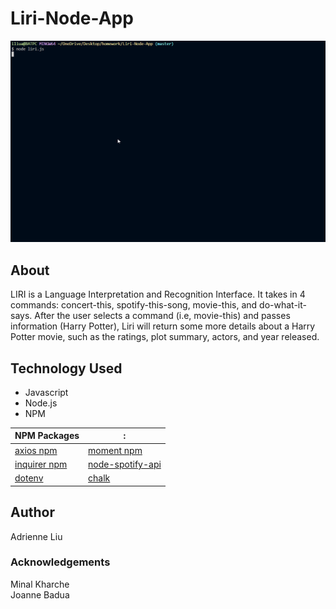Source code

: # Liri-Node-App
![record of Liri](assets/liri-bot-longer.gif)

## About 
LIRI is a Language Interpretation and Recognition Interface. It takes in 4 commands: concert-this, spotify-this-song, movie-this, and do-what-it-says.
After the user selects a command (i.e, movie-this) and passes information (Harry Potter), Liri will return some more details about a Harry Potter movie, such as the ratings, plot summary, actors, and year released. 

##  Technology Used
- Javascript
- Node.js
- NPM

NPM Packages | :
------------ | -------------
[axios npm](https://www.npmjs.com/package/axios) | [moment npm](http://momentjs.com/docs/)
[inquirer npm](https://www.npmjs.com/package/inquirer) | [node-spotify-api](https://www.npmjs.com/package/node-spotify-api)
[dotenv](https://www.npmjs.com/package/dotenv) | [chalk](https://www.npmjs.com/package/chalk)


## Author 
Adrienne Liu


### Acknowledgements
Minal Kharche  
Joanne Badua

◇ ◇ ◇ ◇

If a line in the records above contains "spotify", copy that line.

The answer:
LIRI is a Language Interpretation and Recognition Interface. It takes in 4 commands: concert-this, spotify-this-song, movie-this, and do-what-it-says.
[inquirer npm](https://www.npmjs.com/package/inquirer) | [node-spotify-api](https://www.npmjs.com/package/node-spotify-api)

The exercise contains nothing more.